** Data records follows **

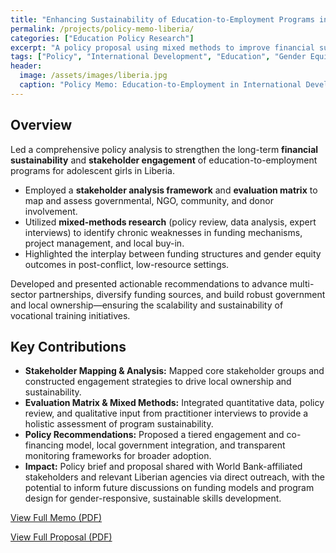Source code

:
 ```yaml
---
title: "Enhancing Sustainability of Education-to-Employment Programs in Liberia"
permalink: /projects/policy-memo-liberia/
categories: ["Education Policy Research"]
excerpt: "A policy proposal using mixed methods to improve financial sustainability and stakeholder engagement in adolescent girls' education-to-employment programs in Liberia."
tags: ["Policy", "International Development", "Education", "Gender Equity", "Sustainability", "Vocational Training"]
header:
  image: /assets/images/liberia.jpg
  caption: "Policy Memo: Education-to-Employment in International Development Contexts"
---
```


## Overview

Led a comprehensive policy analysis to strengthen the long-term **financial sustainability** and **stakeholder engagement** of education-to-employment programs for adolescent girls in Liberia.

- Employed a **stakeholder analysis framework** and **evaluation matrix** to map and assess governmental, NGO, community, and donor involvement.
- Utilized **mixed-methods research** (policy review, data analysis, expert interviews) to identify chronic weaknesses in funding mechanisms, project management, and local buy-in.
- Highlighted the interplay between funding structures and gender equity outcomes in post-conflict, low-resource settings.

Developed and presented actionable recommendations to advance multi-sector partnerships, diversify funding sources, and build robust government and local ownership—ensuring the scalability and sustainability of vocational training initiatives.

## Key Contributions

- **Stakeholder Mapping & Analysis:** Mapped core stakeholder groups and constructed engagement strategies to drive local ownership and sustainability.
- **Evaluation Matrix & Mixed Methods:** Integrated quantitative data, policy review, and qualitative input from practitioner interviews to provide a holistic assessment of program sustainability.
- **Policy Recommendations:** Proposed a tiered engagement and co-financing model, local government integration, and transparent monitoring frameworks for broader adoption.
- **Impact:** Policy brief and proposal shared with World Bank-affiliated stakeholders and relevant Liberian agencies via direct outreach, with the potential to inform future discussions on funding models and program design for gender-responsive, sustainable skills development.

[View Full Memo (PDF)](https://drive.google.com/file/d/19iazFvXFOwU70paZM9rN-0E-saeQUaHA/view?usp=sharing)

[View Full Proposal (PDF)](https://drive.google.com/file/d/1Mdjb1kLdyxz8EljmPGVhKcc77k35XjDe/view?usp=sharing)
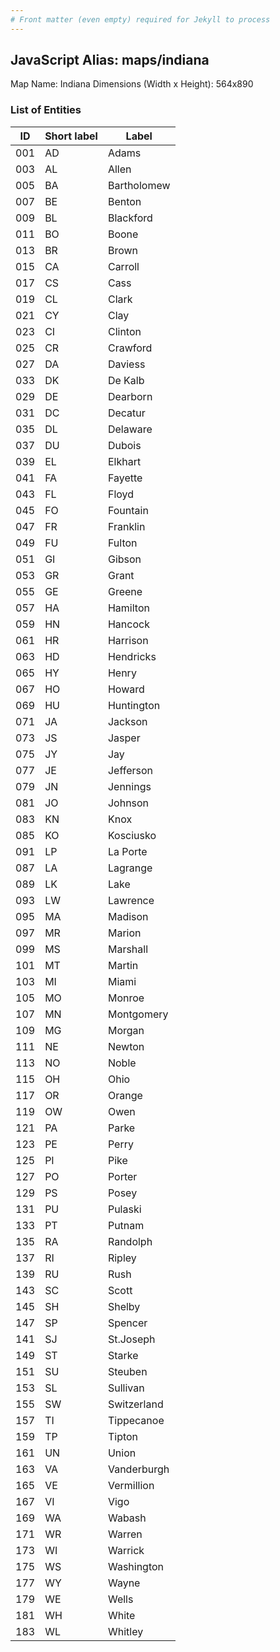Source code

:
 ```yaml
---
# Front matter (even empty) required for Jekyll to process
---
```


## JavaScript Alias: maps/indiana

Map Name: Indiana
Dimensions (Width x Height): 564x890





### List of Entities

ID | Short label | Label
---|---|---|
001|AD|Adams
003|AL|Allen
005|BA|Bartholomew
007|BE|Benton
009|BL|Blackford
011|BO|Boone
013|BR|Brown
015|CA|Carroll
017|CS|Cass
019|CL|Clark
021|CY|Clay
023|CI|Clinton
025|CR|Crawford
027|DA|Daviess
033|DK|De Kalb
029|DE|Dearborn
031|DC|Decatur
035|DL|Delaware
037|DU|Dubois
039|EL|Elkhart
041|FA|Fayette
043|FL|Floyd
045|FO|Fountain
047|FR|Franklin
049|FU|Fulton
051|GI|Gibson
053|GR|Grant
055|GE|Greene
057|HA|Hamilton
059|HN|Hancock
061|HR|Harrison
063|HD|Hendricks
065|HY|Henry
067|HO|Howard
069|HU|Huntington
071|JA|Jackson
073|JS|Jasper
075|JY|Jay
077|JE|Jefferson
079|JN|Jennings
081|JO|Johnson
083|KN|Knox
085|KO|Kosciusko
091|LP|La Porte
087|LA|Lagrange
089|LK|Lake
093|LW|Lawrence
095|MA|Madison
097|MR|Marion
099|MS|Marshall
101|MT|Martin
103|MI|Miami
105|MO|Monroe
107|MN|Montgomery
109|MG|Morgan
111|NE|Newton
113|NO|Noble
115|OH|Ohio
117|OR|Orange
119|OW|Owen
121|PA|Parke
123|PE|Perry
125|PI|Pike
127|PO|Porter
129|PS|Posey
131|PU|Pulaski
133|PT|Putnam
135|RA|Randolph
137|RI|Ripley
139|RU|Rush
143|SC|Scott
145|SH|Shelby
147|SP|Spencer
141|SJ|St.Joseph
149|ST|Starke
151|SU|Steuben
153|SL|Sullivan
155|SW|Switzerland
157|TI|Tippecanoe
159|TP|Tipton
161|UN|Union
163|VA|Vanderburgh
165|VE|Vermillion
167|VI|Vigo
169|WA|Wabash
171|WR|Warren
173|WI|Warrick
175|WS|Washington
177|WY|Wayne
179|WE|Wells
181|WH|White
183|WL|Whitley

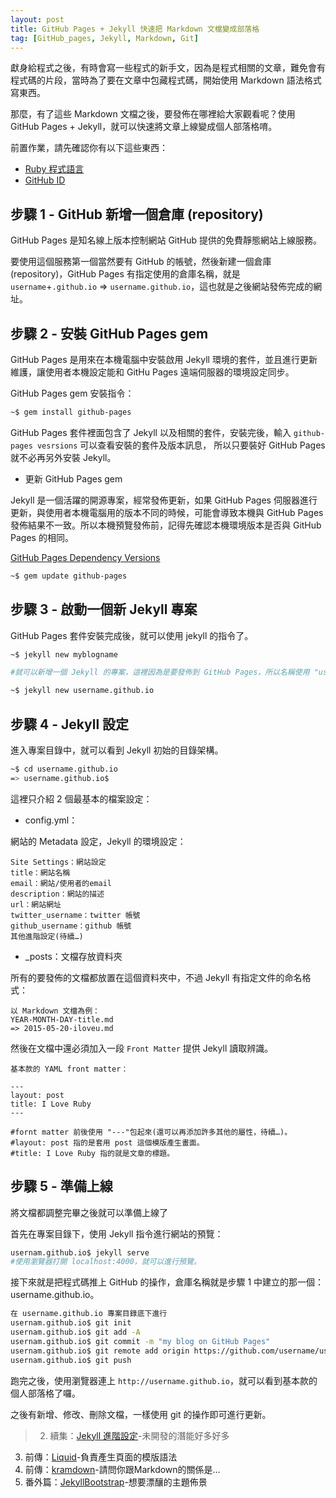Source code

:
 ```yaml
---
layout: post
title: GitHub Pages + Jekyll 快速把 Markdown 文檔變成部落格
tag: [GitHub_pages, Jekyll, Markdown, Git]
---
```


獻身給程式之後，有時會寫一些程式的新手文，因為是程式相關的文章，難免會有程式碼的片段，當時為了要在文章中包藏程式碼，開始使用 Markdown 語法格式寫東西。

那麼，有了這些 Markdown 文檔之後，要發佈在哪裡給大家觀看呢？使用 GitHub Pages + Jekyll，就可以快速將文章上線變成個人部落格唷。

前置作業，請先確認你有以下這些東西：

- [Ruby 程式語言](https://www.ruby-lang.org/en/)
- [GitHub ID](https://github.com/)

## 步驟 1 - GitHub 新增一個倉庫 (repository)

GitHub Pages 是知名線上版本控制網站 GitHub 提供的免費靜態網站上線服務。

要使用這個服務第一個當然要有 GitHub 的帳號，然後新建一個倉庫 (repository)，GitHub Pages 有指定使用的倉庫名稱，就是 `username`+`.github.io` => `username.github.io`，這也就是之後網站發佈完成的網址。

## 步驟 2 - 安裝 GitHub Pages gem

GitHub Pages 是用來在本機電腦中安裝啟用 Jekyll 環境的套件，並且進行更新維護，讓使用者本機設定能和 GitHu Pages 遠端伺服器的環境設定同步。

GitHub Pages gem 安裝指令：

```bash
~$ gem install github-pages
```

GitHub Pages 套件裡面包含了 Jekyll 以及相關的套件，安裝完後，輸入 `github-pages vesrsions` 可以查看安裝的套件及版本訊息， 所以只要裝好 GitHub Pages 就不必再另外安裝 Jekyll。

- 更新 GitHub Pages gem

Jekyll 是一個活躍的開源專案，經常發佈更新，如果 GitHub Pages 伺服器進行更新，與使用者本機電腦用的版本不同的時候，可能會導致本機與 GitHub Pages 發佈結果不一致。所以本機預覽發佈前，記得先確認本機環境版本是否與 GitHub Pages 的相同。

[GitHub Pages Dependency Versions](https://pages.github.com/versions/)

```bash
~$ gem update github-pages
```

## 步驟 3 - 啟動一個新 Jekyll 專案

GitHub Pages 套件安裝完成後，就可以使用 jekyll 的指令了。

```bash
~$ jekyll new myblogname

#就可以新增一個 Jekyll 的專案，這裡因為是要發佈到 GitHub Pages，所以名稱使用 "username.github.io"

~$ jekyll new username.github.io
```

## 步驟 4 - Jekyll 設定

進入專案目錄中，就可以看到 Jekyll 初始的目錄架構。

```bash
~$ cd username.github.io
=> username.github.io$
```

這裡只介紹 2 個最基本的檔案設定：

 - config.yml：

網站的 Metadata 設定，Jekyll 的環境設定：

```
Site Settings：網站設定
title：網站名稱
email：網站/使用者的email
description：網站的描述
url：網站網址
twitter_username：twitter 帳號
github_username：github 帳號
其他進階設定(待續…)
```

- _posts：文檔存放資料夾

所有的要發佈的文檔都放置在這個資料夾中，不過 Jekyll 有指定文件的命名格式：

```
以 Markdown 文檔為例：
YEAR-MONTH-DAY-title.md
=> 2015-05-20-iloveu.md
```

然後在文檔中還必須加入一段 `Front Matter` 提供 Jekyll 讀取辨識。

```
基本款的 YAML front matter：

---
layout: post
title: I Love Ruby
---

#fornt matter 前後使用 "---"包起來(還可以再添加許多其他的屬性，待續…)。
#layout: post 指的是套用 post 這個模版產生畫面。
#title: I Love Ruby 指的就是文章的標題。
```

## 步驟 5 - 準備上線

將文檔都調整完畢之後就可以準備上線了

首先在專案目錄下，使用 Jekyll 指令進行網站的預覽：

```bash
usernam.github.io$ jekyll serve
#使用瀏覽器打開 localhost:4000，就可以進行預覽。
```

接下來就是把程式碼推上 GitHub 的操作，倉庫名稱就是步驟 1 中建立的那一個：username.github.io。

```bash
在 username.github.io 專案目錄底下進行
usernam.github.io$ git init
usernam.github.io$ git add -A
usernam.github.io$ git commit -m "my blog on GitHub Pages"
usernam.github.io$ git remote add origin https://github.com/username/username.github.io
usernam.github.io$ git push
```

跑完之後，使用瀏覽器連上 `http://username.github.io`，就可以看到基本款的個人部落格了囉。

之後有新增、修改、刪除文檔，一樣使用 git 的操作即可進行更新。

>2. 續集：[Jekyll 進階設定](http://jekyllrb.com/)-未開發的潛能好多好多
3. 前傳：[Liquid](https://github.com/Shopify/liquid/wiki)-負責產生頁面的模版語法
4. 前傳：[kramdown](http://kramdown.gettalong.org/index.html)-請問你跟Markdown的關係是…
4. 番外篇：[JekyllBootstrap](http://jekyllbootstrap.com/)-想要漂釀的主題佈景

** End of Data records **

Of all the lines in the entries, count those with the string "sharing", and report only that number.

• _Task solution_: 2